Spending Affordability Committee Meeting Addresses Spending on Mass Transit, Pensions, and the Reasons for Decreased Revenue Projections

November 21, 2013 by Sean Miskell in Blog
Yesterday we discussedthe November meeting of the Spending Affordability Committee and highlighted its concerns about increased borrowing costs crowding out the ability to pay for new initiatives and savings that Maryland is seeing from implementing the Affordable Care Act. Today we will conclude our coverage of the November meeting by highlighting its findings regarding transportation spending and pension reform and look ahead to the committee’s final meeting before the start of the 2014 legislative session.

Department of Transportation Budget

The Department of Legislative Services noted that the transportation budget ended the 2013 fiscal year with more money than planned, both due to less spending and more revenue than expected. Spending on mass transit, including the Red and Purple lines, will increase in the coming years and peak in 2018, though total spending on roads and highways remains higher than spending on mass transit during this time.

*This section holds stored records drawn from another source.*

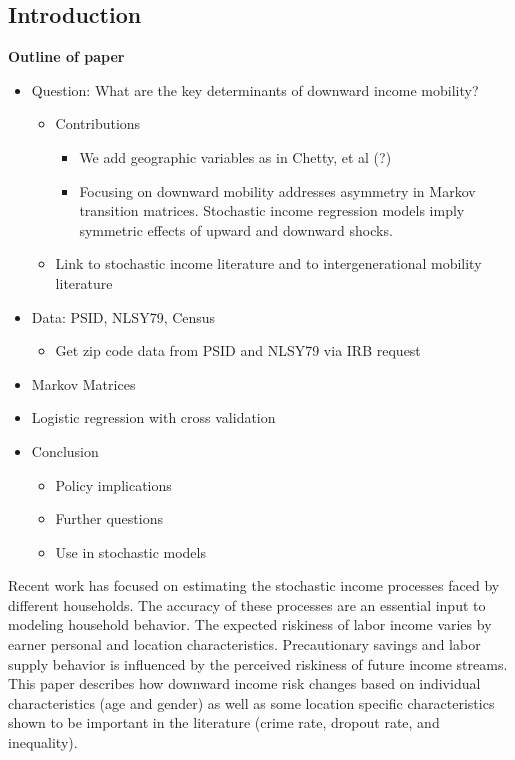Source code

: \documentclass[letterpaper,12pt]{article}
\theoremstyle{definition}
\begin{document}
\begin{spacing}{1.5}

\section{Introduction}\label{SecIntro}

  \textbf{Outline of paper}
  \begin{itemize}
    \item Question: What are the key determinants of downward income mobility?
    \begin{itemize}
      \item Contributions
      \begin{itemize}
        \item We add geographic variables as in Chetty, et al (?)
        \item Focusing on downward mobility addresses asymmetry in Markov transition matrices. Stochastic income regression models imply symmetric effects of upward and downward shocks.
      \end{itemize}
      \item Link to stochastic income literature and to intergenerational mobility literature
    \end{itemize}
    \item Data: PSID, NLSY79, Census
    \begin{itemize}
      \item Get zip code data from PSID and NLSY79 via IRB request
    \end{itemize}
    \item Markov Matrices
    \item Logistic regression with cross validation
    \item Conclusion
    \begin{itemize}
      \item Policy implications
      \item Further questions
      \item Use in stochastic models
    \end{itemize}
  \end{itemize}

  Recent work has focused on estimating the stochastic income processes faced by different households. The accuracy of these processes are an essential input to modeling household behavior. The expected riskiness of labor income varies by earner personal and location characteristics. Precautionary savings and labor supply behavior is influenced by the perceived riskiness of future income streams. This paper describes how downward income risk changes based on individual characteristics (age and gender) as well as some location specific characteristics shown to be important in the literature (crime rate, dropout rate, and inequality).


\end{spacing}
\end{document}
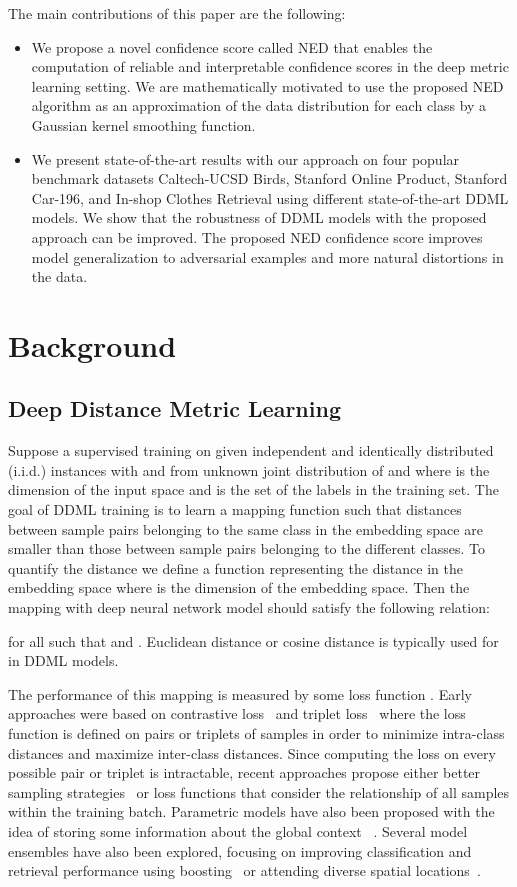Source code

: \documentclass{article}
\begin{document}
The main contributions of this paper are the following:
\begin{itemize}
	\item We propose a novel confidence score called NED that enables the computation of reliable and interpretable confidence scores in the deep metric learning setting. We are mathematically motivated to use the proposed NED algorithm as an approximation of the data distribution for each class by a Gaussian kernel smoothing function.
	\item We present state-of-the-art results with our approach on four popular benchmark datasets Caltech-UCSD Birds,  Stanford Online Product, Stanford Car-196, and In-shop Clothes Retrieval using different state-of-the-art DDML models. We show that the robustness of DDML models with the proposed approach can be improved. The proposed NED confidence score improves model generalization to adversarial examples and more natural distortions in the data.
\end{itemize}

\section{Background}

\subsection{Deep Distance Metric Learning}
Suppose  a supervised training on given  independent and identically distributed (i.i.d.) instances
 with  and  from unknown joint distribution of  and 
where
 is the dimension of the input space and
 is the set of the labels in the training set.
The goal of DDML training is to learn a mapping function 
such that distances between sample pairs belonging to the same class in the embedding space
are smaller than
those between sample pairs belonging to the different classes.
To quantify the distance we define a function 
representing the distance in the embedding space where   is the dimension of the embedding space.
Then the mapping  with deep neural network model should satisfy the following relation:

for all  such that  and . Euclidean distance or cosine distance is typically used for  in DDML models.

The performance of this mapping is measured by some loss function . Early approaches were based on contrastive loss~\cite{contrastiveloss} and triplet loss~\cite{tripletloss}
where the loss function is defined on pairs or triplets of samples in order to minimize intra-class distances and maximize inter-class distances. Since computing the loss on every possible pair or triplet is intractable, recent approaches propose either better sampling strategies~\cite{b4, b16, hierarchical_triplet} or loss functions that consider the relationship of all samples within the training batch. Parametric models have also been proposed with the idea of storing some information about the global context ~\cite{b1, normproxies, ddml_deep_face_recognition}. Several model ensembles have also been explored, focusing on improving classification and retrieval performance using boosting~\cite{BIER} or attending diverse spatial locations~\cite{WonsikAttentionEnsemble}.
\end{document}
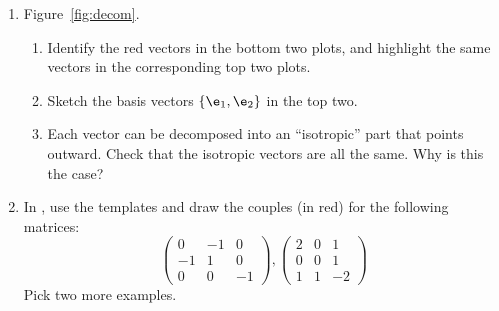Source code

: \documentclass[11pt,titlepage,fleqn]{article}
\begin{document}
\begin{enumerate}

\item Figure~\ref{fig:decom}.
%
\begin{enumerate}
\item Identify the red vectors in the bottom two plots, and highlight the same vectors in the corresponding top two plots.
\item Sketch the basis vectors $\{\e_1,\e_2\}$ in the top two.
\item Each vector can be decomposed into an ``isotropic'' part that points outward. Check that the isotropic vectors are all the same. Why is this the case?
\end{enumerate}


\item In , use the templates and draw the couples (in red) for the following matrices:
%
\begin{equation*}
\begin{pmatrix} 0 & -1 & 0 \\ -1 & 1 & 0 \\ 0 & 0 & -1 \end{pmatrix},
\begin{pmatrix} 2 &  0 & 1 \\  0 & 0 & 1 \\ 1 & 1 & -2 \end{pmatrix}
\end{equation*}
%
Pick two more examples.


\end{enumerate}






\end{document}
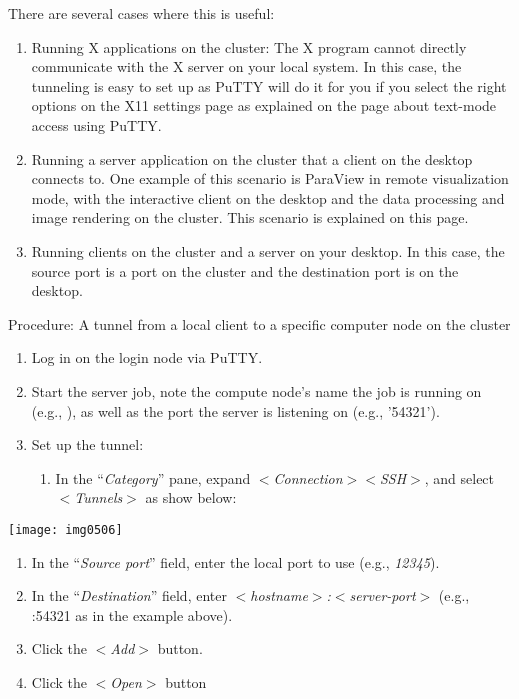 There are several cases where this is useful:

\begin{enumerate}
\item  Running X applications on the cluster: The X program cannot directly
  communicate with the X server on your local system. In this case, the
  tunneling is easy to set up as PuTTY will do it for you if you select the
  right options on the X11 settings page as explained on the page about
  text-mode access using PuTTY.
\item  Running a server application on the cluster that a client on the desktop
  connects to. One example of this scenario is ParaView in remote visualization
  mode, with the interactive client on the desktop and the data processing and
  image rendering on the cluster. This scenario is explained on this page.
\item  Running clients on the cluster and a server on your desktop. In this
  case, the source port is a port on the cluster and the destination port is on
  the desktop.
\end{enumerate}

Procedure: A tunnel from a local client to a specific computer node on the cluster

\begin{enumerate}
  \item  Log in on the login node via PuTTY.
  \item  Start the server job, note the compute node's name the job is running
  on (e.g., \computenode), as well as the port the server is listening on
(e.g., '54321').  \item  Set up the tunnel:

  \begin{enumerate}
    \item  In the ``\emph{Category}'' pane, expand $<$\emph{Connection}$>$$<$\emph{SSH}$>$, and select $<$\emph{Tunnels}$>$ as show below:
  \end{enumerate}
\end{enumerate}

\texttt{[image: img0506]}

\begin{enumerate}
  \item  In the ``\emph{Source port}'' field, enter the local port to use (e.g., \emph{12345}).
  \item  In the ``\emph{Destination}'' field, enter \emph{$<$hostname$>$:$<$server-port$>$} (e.g., \computenode:54321 as in the example above).
  \item  Click the $<$\emph{Add}$>$ button.
  \item  Click the $<$\emph{Open}$>$ button
\end{enumerate}

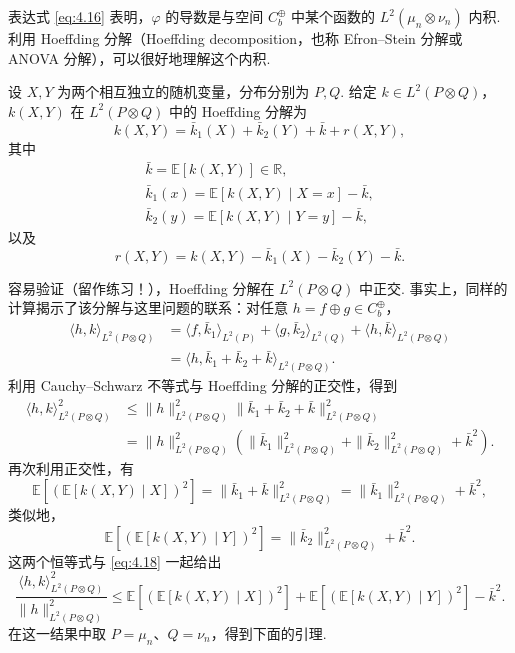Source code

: 表达式 \eqref{eq:4.16} 表明，$\varphi$ 的导数是与空间 $C_b^\oplus$ 中某个函数的 $L^2(\mu_n\otimes\nu_n)$ 内积. 利用 Hoeffding 分解（Hoeffding decomposition，也称 Efron--Stein 分解或 ANOVA 分解）\cite{ref164}，可以很好地理解这个内积.
\begin{definition}\label{def:4.6}
设 $X,Y$ 为两个相互独立的随机变量，分布分别为 $P,Q$. 给定 $k\in L^2(P\otimes Q)$，$k(X,Y)$ 在 $L^2(P\otimes Q)$ 中的 Hoeffding 分解为
$$k(X,Y)=\bar k_1(X)+\bar k_2(Y)+\bar k+r(X,Y),$$
其中
$$\begin{gathered}
\bar k=\mathbb E[k(X,Y)]\in\mathbb R,\\
\bar k_1(x)=\mathbb E[k(X,Y)\mid X=x]-\bar k,\\
\bar k_2(y)=\mathbb E[k(X,Y)\mid Y=y]-\bar k,
\end{gathered}$$
以及
$$r(X,Y)=k(X,Y)-\bar k_1(X)-\bar k_2(Y)-\bar k.$$
\end{definition}
容易验证（留作练习！），Hoeffding 分解在 $L^2(P\otimes Q)$ 中正交. 事实上，同样的计算揭示了该分解与这里问题的联系：对任意 $h=f\oplus g\in C_b^\oplus$，
$$\begin{aligned}
\langle h,k\rangle_{L^2(P\otimes Q)}
&=\langle f,\bar k_1\rangle_{L^2(P)}+\langle g,\bar k_2\rangle_{L^2(Q)}
+\langle h,\bar k\rangle_{L^2(P\otimes Q)}\\
&=\langle h,\bar k_1+\bar k_2+\bar k\rangle_{L^2(P\otimes Q)}.
\end{aligned}$$
利用 Cauchy--Schwarz 不等式与 Hoeffding 分解的正交性，得到
\begin{equation}\label{eq:4.18}
\begin{aligned}
\langle h,k\rangle_{L^2(P\otimes Q)}^2
&\le\|h\|_{L^2(P\otimes Q)}^2\|\bar k_1+\bar k_2+\bar k\|_{L^2(P\otimes Q)}^2\\
&=\|h\|_{L^2(P\otimes Q)}^2
\left(\|\bar k_1\|_{L^2(P\otimes Q)}^2+\|\bar k_2\|_{L^2(P\otimes Q)}^2+\bar k^2\right).
\end{aligned}
\end{equation}
再次利用正交性，有
$$\mathbb E[(\mathbb E[k(X,Y)\mid X])^2]
=\|\bar k_1+\bar k\|_{L^2(P\otimes Q)}^2
=\|\bar k_1\|_{L^2(P\otimes Q)}^2+\bar k^2,$$
类似地，
$$\mathbb E[(\mathbb E[k(X,Y)\mid Y])^2]
=\|\bar k_2\|_{L^2(P\otimes Q)}^2+\bar k^2.$$
这两个恒等式与 \eqref{eq:4.18} 一起给出
$$\frac{\langle h,k\rangle_{L^2(P\otimes Q)}^2}{\|h\|_{L^2(P\otimes Q)}^2}
\le\mathbb E[(\mathbb E[k(X,Y)\mid X])^2]
+\mathbb E[(\mathbb E[k(X,Y)\mid Y])^2]-\bar k^2.$$
在这一结果中取 $P=\mu_n$、$Q=\nu_n$，得到下面的引理.
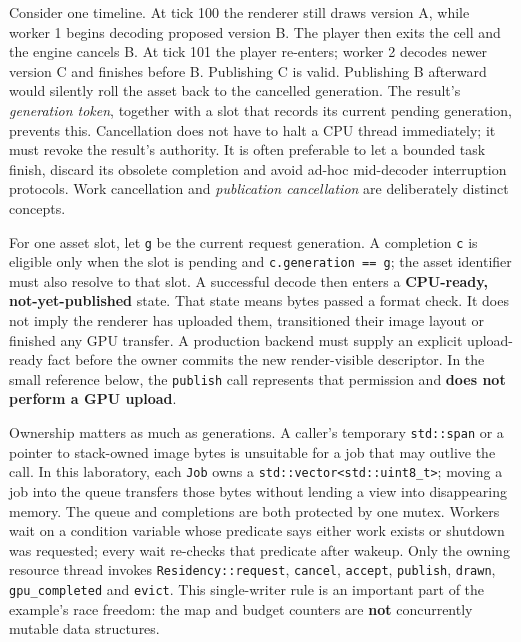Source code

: Consider one timeline. At tick 100 the renderer still draws version A, while worker 1 begins decoding proposed version B. The player then exits the cell and the engine cancels B. At tick 101 the player re-enters; worker 2 decodes newer version C and finishes before B. Publishing C is valid. Publishing B afterward would silently roll the asset back to the cancelled generation. The result's \emph{generation token}, together with a slot that records its current pending generation, prevents this. Cancellation does not have to halt a CPU thread immediately; it must revoke the result's authority. It is often preferable to let a bounded task finish, discard its obsolete completion and avoid ad-hoc mid-decoder interruption protocols. Work cancellation and \emph{publication cancellation} are deliberately distinct concepts.

For one asset slot, let \texttt{g} be the current request generation. A completion \texttt{c} is eligible only when the slot is pending and \texttt{c.generation\ ==\ g}; the asset identifier must also resolve to that slot. A successful decode then enters a \textbf{CPU-ready, not-yet-published} state. That state means bytes passed a format check. It does not imply the renderer has uploaded them, transitioned their image layout or finished any GPU transfer. A production backend must supply an explicit upload-ready fact before the owner commits the new render-visible descriptor. In the small reference below, the \texttt{publish} call represents that permission and \textbf{does not perform a GPU upload}.

Ownership matters as much as generations. A caller's temporary \texttt{std::span} or a pointer to stack-owned image bytes is unsuitable for a job that may outlive the call. In this laboratory, each \texttt{Job} owns a \texttt{std::vector\textless{}std::uint8\_t\textgreater{}}; moving a job into the queue transfers those bytes without lending a view into disappearing memory. The queue and completions are both protected by one mutex. Workers wait on a condition variable whose predicate says either work exists or shutdown was requested; every wait re-checks that predicate after wakeup. Only the owning resource thread invokes \texttt{Residency::request}, \texttt{cancel}, \texttt{accept}, \texttt{publish}, \texttt{drawn}, \texttt{gpu\_completed} and \texttt{evict}. This single-writer rule is an important part of the example's race freedom: the map and budget counters are \textbf{not} concurrently mutable data structures.

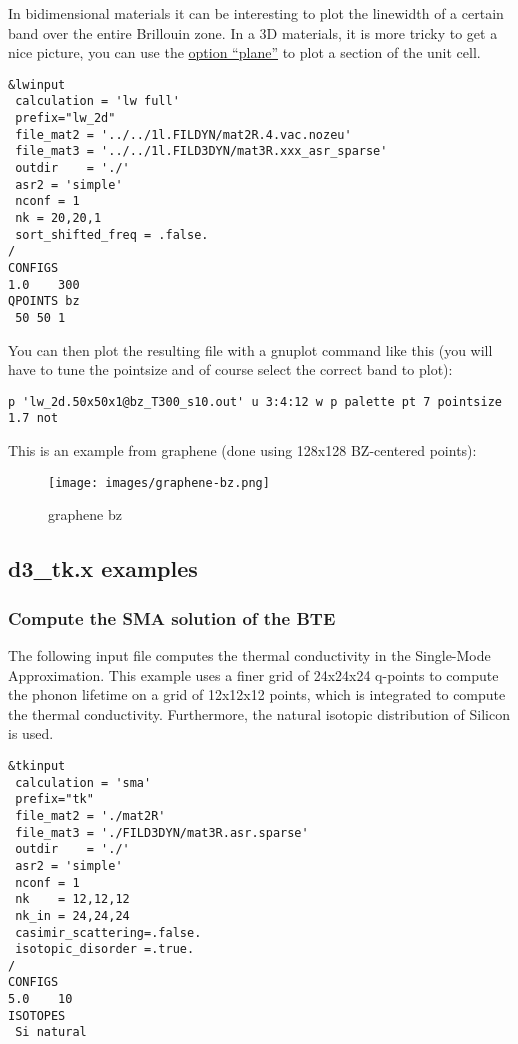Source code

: \documentclass[
]{article}
\begin{document}
In bidimensional materials it can be interesting to plot the linewidth
of a certain band over the entire Brillouin zone. In a 3D materials, it
is more tricky to get a nice picture, you can use the
\protect\hyperlink{qpoints}{option \enquote{plane}} to plot a section of
the unit cell.

\begin{verbatim}
&lwinput 
 calculation = 'lw full' 
 prefix="lw_2d" 
 file_mat2 = '../../1l.FILDYN/mat2R.4.vac.nozeu' 
 file_mat3 = '../../1l.FILD3DYN/mat3R.xxx_asr_sparse' 
 outdir    = './' 
 asr2 = 'simple'
 nconf = 1 
 nk = 20,20,1 
 sort_shifted_freq = .false. 
/ 
CONFIGS 
1.0    300
QPOINTS bz 
 50 50 1
\end{verbatim}

You can then plot the resulting file with a gnuplot command like this
(you will have to tune the pointsize and of course select the correct
band to plot):

\begin{verbatim}
p 'lw_2d.50x50x1@bz_T300_s10.out' u 3:4:12 w p palette pt 7 pointsize 1.7 not
\end{verbatim}

This is an example from graphene (done using 128x128 BZ-centered
points):

\begin{figure}
\centering
\texttt{[image: images/graphene-bz.png]}
\caption{graphene bz}
\end{figure}

\hypertarget{d3_tk.x-examples}{%
\subsection{d3\_tk.x examples}\label{d3_tk.x-examples}}

\hypertarget{compute-the-sma-solution-of-the-bte}{%
\subsubsection{Compute the SMA solution of the
BTE}\label{compute-the-sma-solution-of-the-bte}}

The following input file computes the thermal conductivity in the
Single-Mode Approximation. This example uses a finer grid of 24x24x24
q-points to compute the phonon lifetime on a grid of 12x12x12 points,
which is integrated to compute the thermal conductivity. Furthermore,
the natural isotopic distribution of Silicon is used.

\begin{verbatim}
&tkinput 
 calculation = 'sma' 
 prefix="tk"
 file_mat2 = './mat2R' 
 file_mat3 = './FILD3DYN/mat3R.asr.sparse' 
 outdir    = './' 
 asr2 = 'simple' 
 nconf = 1
 nk    = 12,12,12
 nk_in = 24,24,24
 casimir_scattering=.false. 
 isotopic_disorder =.true.
/ 
CONFIGS 
5.0    10 
ISOTOPES 
 Si natural
\end{verbatim}
\end{document}
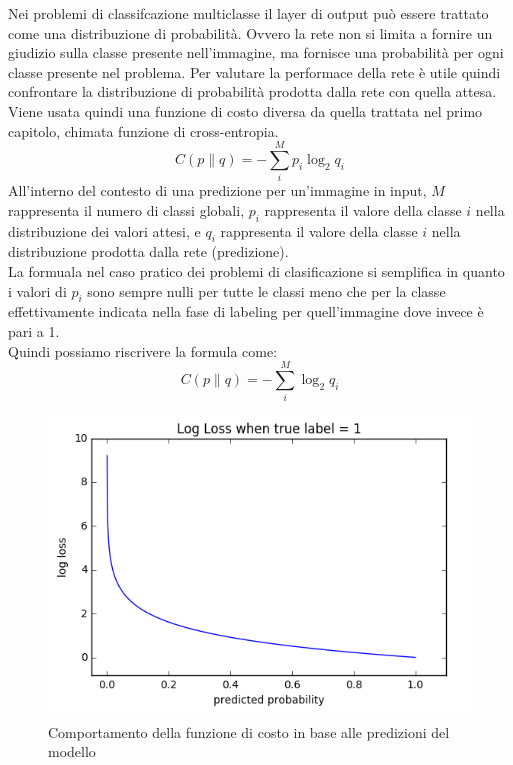 \documentclass[12pt,a4paper,openright,twoside]{report}
\begin{document}
Nei problemi di classifcazione multiclasse il layer di output può essere trattato come una distribuzione di probabilità. Ovvero la rete non si limita a fornire un giudizio sulla classe presente nell'immagine, ma fornisce una probabilità per ogni classe presente nel problema.
Per valutare la performace della rete è utile quindi confrontare la distribuzione di probabilità prodotta dalla rete con quella attesa.
\newpage
Viene usata quindi una funzione di costo diversa da quella trattata nel primo capitolo, chimata funzione di cross-entropia.
\begin{equation}
    C\left(p\|q\right)=-\sum _{i}^{M}p_{i}\log _{2}q_{i}
\end{equation}
All'interno del contesto di una predizione per un'immagine in input, $M$ rappresenta il numero di classi globali, $p_{i}$ rappresenta il valore della classe $i$ nella distribuzione dei valori attesi, e $q_{i}$ rappresenta il valore della classe $i$ nella distribuzione prodotta dalla rete (predizione).\\
La formuala nel caso pratico dei problemi di clasificazione si semplifica in quanto i valori di $p_{i}$ sono sempre nulli per tutte le classi meno che per la classe effettivamente indicata nella fase di labeling per quell'immagine dove invece è pari a 1. \\ Quindi possiamo riscrivere la formula come: 
\begin{equation}
    C\left(p\|q\right)=-\sum _{i}^{M}\log _{2}q_{i}
\end{equation}
\begin{figure}[h]
\centering
\includegraphics[width=\linewidth]{cross_entropy.png}
\caption{Comportamento della funzione di costo in base alle predizioni del modello}
\end{figure}
\end{document}
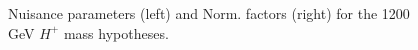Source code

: \begin{figure}[H]
  \centering
  \caption{Nuisance parameters (left) and Norm. factors (right) for the 1200 GeV $H^{+}$ mass hypotheses.}
  \label{fig:Prefit_Hp1200_Blind}
\end{figure}
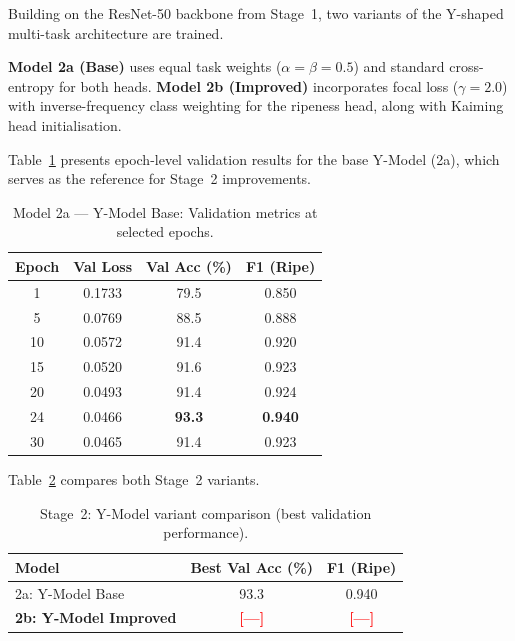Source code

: \documentclass[10pt,twocolumn,letterpaper]{article}
\newcommand{\placeholder}[1]{\textcolor{red}{\textbf{[#1]}}}
\begin{document}
Building on the ResNet-50 backbone from Stage~1, two variants of the Y-shaped multi-task architecture are trained.

\textbf{Model 2a (Base)} uses equal task weights ($\alpha{=}\beta{=}0.5$) and standard cross-entropy for both heads.
\textbf{Model 2b (Improved)} incorporates focal loss ($\gamma{=}2.0$) with inverse-frequency class weighting for the ripeness head, along with Kaiming head initialisation.

Table~\ref{tab:stage2_epochs} presents epoch-level validation results for the base Y-Model (2a), which serves as the reference for Stage~2 improvements.

\begin{table}[H]
  \centering\small
  \caption{Model 2a — Y-Model Base: Validation metrics at selected epochs.}
  \label{tab:stage2_epochs}
  \begin{tabular}{cccc}
    \toprule
    \textbf{Epoch} & \textbf{Val Loss} & \textbf{Val Acc (\%)} & \textbf{F1 (Ripe)} \\
    \midrule
    1  & 0.1733 & 79.5 & 0.850 \\
    5  & 0.0769 & 88.5 & 0.888 \\
    10 & 0.0572 & 91.4 & 0.920 \\
    15 & 0.0520 & 91.6 & 0.923 \\
    20 & 0.0493 & 91.4 & 0.924 \\
    24 & 0.0466 & \textbf{93.3} & \textbf{0.940} \\
    30 & 0.0465 & 91.4 & 0.923 \\
    \bottomrule
  \end{tabular}
\end{table}

Table~\ref{tab:stage2_compare} compares both Stage~2 variants.

\begin{table}[H]
  \centering\small
  \caption{Stage~2: Y-Model variant comparison (best validation performance).}
  \label{tab:stage2_compare}
  \begin{tabular}{lcc}
    \toprule
    \textbf{Model} & \textbf{Best Val Acc (\%)} & \textbf{F1 (Ripe)} \\
    \midrule
    2a: Y-Model Base     & 93.3 & 0.940 \\
    \textbf{2b: Y-Model Improved} & \textbf{\placeholder{—}} & \textbf{\placeholder{—}} \\
    \bottomrule
  \end{tabular}
\end{table}
\end{document}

Capital Spending on Transportation by Category, 2014-2019

 (Click to Enlarge)
Note: “Other” comprises the Secretary’s Office, the Maryland Port Administration, the Motor Vehicle Administration, and the Maryland Aviation Administration. “Mass Transit” includes the grant to the Washington Metropolitan Area Transit Authority.
Data source: Maryland Department of Transportation, 2014 draft Consolidated Transportation Program; Image source: Spending Affordability Committee Briefing, November 2013, p. 14.
A recent panel of transportation experts convened by the Greater Baltimore Committee praised the recent passage of the Transportation Infrastructure Investment Act which increased transportation funding via a gas tax increase and other revenue-raising measures such as bus fares and vehicle registration fees. According to Maryland Reporter, the panel rightly agreed that “expanding public transportation was key to a prosperous and sustainable future for Maryland.”
Pension Reform and Local Taxes
DLS analysts showed that while unfunded liabilities have leveled off rather than continuing to grow after the state government shifted some of the costs of teacher pension contributions to country governments, “[l]imited revenue at the local level resulted in seven county governments raising at least one major local tax in fiscal 2014 in order to balance local budgets.”
Under the Spending Affordability process, which is established by Maryland law, the committee makes recommendations aimed at limiting the growth of the state budget for the upcoming year, though its recommendations are not binding. This month’s briefing focused on Maryland’s Capital Budget, which is composed of construction projects and other long-lasting assets. Last month, the Spending Affordability committee warned that the state is likely to face an $87.6 million budget deficit after initially expecting a surplus. DLS Policy analysis Director Warren Deschenaux said the new forecast of lower revenue can be blamed on “our colleagues down Route 50,” referring to the disagreements among federal lawmakers regarding the budget that have lead to policies and other actions that have hurt Maryland’s economy, such as sequestration and the recent Government shutdown.  The Spending Affordability Committee will meet again on December 18 to make its final budget recommendations to Maryland lawmakers before the upcoming 2014 legislative session.